The Hof van Savoye (Court of Savoy) or Palace of Margaret of Austria is an early 16th-century building in Mechelen, Belgium. It was one of the first Renaissance buildings in Northern Europe.

Margaret of Austria, Duchess of Savoy, Governor of the Netherlands, was granted a house located in the Korte Maagdenstraat (Virgins Short Street), but she found it too small and started an ambitious expansion campaign in 1507. From 1517 to 1530 the architect Rombout II Keldermans furthered the project, along the Keizerstraat (Emperor Street) modifying what became the rear wing, which faces the Palace of Margaret of York, her step grandmother who had died in 1503. Margaret raised her nephew Charles, the later Holy Roman Emperor, in her palace, at which she lived until her death in 1530.

Historian Eric Ives describes the inner courtyard and southern wing of the palace, still much like Anne Boleyn must have seen it during the stage of her upbringing at Margaret's court. It stood a model for the Palace of Whitehall as rebuilt for Anne in the 1530s.

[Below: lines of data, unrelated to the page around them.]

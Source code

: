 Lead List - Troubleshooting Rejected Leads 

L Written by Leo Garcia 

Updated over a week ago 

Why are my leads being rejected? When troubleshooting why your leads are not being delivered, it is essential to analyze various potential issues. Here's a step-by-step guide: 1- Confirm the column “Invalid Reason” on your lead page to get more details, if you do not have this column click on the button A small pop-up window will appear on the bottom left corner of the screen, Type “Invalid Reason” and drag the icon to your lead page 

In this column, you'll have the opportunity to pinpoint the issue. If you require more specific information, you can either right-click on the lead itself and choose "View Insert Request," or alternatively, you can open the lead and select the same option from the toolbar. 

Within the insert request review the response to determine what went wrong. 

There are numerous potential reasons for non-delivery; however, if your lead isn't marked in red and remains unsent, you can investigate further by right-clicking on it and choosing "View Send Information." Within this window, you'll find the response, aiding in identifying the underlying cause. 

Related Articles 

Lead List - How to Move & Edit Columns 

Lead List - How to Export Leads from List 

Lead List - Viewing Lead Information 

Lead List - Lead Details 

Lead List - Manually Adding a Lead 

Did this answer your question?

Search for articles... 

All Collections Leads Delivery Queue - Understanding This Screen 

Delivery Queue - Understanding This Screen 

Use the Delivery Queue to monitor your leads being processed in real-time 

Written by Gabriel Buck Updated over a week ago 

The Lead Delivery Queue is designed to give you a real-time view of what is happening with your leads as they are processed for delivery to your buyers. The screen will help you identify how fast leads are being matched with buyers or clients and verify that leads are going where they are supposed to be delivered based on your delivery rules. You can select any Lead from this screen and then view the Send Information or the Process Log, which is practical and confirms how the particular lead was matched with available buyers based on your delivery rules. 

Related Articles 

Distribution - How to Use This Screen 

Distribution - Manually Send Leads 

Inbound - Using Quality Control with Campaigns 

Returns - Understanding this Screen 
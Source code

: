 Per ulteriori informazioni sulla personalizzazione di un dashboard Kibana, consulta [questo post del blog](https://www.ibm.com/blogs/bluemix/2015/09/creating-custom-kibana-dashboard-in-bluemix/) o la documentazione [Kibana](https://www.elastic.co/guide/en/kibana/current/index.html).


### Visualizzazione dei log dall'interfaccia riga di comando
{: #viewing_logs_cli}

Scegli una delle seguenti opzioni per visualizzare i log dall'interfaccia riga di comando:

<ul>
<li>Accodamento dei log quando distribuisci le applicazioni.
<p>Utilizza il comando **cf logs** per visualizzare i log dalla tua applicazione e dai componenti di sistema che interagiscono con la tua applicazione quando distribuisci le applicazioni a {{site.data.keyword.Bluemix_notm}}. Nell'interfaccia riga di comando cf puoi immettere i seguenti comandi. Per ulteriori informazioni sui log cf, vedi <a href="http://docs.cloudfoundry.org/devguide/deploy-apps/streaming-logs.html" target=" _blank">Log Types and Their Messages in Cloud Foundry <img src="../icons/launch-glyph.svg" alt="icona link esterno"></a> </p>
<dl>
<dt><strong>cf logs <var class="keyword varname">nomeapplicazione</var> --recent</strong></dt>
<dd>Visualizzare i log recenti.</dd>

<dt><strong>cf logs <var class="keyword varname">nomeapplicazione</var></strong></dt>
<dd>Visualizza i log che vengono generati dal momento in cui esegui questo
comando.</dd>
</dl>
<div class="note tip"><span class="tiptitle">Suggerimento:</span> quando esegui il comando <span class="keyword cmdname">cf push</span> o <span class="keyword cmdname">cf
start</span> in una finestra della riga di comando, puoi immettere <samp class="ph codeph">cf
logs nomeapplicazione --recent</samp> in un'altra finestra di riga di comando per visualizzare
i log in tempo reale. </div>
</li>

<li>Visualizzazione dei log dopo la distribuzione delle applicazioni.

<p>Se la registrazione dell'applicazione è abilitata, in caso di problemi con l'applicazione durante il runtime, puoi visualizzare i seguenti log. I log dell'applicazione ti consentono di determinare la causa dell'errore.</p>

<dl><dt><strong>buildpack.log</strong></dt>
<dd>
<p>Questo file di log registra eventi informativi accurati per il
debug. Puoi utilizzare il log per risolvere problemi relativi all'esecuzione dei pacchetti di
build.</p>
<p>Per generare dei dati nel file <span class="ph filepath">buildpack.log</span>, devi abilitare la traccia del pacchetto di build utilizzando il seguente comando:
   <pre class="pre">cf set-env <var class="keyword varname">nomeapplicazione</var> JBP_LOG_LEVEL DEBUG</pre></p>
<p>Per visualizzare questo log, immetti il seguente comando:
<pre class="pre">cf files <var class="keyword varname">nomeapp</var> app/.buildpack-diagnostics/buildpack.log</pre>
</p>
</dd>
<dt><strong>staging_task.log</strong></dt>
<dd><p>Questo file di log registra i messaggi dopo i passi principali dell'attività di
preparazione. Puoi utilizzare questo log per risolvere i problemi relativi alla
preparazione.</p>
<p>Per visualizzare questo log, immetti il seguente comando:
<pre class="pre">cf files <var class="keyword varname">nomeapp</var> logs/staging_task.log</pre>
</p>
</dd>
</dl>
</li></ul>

In 1546 the explosion of the city gate that held the gunpowder stock, the Zandpoort (Sand Gate), brought repairable damage to the palace. It was owned by the city until 1561. That year, it received a new calling as the residence of Granvelle, the first Archbishop of Mechelen, and right-hand man of Philip II.

In 1609 the building was bought back by the city and served as the headquarters of the Great Council of the Netherlands from 1616 until 1795.

The Hof van Savoye became known as the Gerechtshof (Court of Justice), because it houses the lower courts (Criminal and Civil Court, Justice of the Peace, and Police Court).